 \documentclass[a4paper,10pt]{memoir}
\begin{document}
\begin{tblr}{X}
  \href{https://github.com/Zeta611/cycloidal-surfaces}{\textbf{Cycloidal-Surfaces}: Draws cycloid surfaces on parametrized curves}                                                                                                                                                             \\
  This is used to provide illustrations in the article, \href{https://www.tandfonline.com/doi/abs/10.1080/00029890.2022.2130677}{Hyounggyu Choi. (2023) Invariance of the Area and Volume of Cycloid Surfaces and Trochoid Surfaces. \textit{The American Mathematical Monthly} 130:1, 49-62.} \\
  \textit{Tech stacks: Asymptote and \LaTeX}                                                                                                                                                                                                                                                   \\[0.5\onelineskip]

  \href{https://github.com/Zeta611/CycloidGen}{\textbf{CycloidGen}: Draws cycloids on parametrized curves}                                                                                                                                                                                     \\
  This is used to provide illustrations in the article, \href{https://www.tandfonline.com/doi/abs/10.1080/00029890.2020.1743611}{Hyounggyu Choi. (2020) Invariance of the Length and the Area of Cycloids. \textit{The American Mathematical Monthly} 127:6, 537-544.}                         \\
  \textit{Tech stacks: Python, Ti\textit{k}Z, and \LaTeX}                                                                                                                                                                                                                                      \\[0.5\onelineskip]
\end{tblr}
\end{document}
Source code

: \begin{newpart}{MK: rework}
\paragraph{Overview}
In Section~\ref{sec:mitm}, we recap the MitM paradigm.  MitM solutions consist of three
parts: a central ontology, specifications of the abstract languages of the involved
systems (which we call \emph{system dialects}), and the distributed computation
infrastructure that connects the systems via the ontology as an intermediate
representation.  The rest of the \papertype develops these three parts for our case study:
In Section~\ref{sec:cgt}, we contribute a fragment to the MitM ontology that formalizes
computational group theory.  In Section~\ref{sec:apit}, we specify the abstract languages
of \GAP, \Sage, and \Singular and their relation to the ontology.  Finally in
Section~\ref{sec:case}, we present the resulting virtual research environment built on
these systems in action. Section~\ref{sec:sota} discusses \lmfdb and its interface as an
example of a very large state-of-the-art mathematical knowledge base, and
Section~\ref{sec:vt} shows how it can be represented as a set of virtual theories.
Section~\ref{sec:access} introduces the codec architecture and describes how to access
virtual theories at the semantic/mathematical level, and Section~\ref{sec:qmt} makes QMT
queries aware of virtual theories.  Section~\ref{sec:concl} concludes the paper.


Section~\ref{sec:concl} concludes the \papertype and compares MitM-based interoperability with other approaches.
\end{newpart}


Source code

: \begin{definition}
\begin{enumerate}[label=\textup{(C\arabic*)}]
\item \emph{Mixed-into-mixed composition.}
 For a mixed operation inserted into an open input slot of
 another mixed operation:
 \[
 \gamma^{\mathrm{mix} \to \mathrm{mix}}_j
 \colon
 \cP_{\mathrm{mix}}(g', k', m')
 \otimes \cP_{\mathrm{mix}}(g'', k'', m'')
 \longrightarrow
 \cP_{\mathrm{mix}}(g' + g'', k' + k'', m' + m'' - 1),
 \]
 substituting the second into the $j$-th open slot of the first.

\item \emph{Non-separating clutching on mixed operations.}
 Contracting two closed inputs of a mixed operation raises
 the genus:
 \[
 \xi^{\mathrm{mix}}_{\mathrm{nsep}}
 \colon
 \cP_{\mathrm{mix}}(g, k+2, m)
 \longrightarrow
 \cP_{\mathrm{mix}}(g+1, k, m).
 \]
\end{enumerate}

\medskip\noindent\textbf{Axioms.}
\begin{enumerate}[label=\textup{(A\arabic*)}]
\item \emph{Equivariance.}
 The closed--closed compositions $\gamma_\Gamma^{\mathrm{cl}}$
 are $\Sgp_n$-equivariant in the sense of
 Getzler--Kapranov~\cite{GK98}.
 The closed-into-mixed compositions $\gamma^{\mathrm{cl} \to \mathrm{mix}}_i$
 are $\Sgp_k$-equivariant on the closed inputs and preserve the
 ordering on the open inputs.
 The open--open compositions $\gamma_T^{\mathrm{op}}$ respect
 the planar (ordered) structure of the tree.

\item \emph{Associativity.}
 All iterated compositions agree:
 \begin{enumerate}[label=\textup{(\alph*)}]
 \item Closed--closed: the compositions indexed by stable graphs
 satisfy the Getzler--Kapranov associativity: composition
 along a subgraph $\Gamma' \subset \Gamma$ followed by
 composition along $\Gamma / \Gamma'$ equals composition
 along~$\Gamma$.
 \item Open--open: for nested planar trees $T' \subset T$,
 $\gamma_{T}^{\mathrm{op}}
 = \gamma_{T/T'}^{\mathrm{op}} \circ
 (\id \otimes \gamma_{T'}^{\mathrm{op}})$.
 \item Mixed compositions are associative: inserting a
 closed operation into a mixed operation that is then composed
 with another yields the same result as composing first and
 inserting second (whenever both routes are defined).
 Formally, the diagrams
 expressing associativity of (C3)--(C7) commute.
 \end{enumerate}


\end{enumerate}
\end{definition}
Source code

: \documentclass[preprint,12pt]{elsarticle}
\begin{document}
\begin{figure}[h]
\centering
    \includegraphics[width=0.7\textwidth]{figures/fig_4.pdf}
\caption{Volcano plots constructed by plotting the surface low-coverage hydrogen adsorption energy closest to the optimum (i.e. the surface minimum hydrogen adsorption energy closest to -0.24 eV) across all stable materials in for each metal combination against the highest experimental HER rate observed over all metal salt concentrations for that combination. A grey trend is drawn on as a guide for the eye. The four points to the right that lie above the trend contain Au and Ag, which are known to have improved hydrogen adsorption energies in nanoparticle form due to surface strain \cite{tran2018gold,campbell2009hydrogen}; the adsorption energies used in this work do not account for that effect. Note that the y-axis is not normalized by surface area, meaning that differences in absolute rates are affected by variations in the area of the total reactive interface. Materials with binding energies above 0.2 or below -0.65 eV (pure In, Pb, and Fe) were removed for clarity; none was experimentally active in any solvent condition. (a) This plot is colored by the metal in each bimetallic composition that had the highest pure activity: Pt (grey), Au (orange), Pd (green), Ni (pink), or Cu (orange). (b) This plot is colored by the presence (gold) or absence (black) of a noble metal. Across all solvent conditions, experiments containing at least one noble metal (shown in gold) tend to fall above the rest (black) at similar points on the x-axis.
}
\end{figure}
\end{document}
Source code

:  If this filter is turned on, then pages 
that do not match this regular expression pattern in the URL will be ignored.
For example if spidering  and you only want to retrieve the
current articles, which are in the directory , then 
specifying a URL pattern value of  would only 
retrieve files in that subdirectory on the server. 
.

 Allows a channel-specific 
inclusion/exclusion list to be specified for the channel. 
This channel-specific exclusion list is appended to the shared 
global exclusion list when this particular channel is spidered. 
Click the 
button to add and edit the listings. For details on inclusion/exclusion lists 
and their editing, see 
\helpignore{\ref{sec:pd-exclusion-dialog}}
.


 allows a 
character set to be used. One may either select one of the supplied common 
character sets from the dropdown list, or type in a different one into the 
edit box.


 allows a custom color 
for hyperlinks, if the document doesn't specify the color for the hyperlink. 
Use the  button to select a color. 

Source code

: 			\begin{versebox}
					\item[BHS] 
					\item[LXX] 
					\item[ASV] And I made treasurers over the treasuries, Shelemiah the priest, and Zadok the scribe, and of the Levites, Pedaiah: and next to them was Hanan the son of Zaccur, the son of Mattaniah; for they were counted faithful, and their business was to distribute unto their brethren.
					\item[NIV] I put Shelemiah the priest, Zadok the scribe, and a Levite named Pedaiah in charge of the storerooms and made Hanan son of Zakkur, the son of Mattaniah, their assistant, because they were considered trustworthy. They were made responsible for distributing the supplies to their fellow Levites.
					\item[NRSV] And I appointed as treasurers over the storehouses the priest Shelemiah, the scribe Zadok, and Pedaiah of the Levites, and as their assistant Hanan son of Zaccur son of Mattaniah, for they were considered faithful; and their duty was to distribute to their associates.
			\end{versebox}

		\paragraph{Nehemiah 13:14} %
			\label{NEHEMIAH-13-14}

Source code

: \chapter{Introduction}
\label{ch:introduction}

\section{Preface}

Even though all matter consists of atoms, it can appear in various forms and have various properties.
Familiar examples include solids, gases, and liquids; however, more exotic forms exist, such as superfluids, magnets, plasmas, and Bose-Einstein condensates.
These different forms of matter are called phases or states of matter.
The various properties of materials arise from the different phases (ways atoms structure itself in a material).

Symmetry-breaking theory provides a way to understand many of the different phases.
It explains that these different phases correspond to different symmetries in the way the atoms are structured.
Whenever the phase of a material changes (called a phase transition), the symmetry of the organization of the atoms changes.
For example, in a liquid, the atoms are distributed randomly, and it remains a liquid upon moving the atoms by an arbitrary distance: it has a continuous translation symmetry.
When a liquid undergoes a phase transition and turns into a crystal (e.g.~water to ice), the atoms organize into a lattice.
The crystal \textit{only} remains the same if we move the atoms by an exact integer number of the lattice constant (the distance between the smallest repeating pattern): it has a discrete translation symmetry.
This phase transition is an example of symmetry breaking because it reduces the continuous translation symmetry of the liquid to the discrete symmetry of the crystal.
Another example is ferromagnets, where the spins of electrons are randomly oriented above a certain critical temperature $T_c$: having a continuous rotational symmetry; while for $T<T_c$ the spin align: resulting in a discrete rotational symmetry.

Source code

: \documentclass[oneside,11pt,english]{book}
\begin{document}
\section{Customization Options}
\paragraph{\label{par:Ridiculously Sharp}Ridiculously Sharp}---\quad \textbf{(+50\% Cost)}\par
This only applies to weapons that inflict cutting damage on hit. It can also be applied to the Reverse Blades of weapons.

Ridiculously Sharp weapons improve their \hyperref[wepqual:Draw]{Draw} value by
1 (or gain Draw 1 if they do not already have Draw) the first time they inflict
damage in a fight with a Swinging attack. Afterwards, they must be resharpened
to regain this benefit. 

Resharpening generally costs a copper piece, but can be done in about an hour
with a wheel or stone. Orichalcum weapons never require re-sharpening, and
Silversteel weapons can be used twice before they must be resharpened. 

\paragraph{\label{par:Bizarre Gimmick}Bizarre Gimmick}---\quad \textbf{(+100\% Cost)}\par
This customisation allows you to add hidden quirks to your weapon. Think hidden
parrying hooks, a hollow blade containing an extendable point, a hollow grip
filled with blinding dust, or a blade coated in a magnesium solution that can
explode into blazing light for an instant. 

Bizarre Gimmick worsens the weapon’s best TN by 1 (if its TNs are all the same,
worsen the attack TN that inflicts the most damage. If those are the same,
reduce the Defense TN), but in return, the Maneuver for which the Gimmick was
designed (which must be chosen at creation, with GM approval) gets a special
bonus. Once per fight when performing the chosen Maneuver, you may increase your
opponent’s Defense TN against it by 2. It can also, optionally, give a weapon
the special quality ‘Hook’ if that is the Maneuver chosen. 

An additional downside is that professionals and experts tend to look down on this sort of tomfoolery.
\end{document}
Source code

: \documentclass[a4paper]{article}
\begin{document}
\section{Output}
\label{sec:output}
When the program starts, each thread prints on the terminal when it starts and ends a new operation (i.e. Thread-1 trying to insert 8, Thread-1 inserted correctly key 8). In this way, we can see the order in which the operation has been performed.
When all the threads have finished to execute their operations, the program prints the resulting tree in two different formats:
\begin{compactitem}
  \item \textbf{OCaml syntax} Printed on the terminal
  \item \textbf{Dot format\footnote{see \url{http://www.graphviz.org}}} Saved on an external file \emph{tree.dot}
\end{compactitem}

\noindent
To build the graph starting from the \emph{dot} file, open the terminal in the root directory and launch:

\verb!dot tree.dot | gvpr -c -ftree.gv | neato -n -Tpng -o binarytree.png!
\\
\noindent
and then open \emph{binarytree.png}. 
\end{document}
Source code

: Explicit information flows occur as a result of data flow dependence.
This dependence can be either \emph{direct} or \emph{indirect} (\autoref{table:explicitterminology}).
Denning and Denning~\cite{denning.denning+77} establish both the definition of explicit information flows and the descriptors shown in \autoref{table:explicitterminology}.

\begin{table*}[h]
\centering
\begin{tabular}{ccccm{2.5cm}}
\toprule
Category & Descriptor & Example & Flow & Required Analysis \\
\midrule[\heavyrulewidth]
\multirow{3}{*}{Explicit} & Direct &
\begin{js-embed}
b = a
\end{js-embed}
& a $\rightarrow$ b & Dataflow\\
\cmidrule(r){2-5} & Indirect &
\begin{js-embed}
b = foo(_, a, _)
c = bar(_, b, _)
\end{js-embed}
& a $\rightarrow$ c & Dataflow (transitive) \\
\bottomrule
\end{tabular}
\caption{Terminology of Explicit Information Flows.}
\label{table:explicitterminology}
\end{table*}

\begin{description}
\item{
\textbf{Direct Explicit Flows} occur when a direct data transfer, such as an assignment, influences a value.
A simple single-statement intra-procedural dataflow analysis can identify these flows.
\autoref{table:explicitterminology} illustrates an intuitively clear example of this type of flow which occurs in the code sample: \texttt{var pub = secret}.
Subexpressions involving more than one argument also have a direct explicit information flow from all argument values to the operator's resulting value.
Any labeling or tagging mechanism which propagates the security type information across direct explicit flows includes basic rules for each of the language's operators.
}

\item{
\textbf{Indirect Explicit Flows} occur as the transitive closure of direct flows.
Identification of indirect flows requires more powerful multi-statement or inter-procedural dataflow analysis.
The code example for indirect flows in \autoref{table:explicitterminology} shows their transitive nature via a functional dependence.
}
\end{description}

WHAT IS BEING ASKED: Please print, exactly and with nothing else, the lines from the first line of the entries through the line containing "Draws cycloid surfaces".

ANSWER SECTION:
 \documentclass[a4paper,10pt]{memoir}
\begin{document}
\begin{tblr}{X}
  \href{https://github.com/Zeta611/cycloidal-surfaces}{\textbf{Cycloidal-Surfaces}: Draws cycloid surfaces on parametrized curves}                                                                                                                                                             \\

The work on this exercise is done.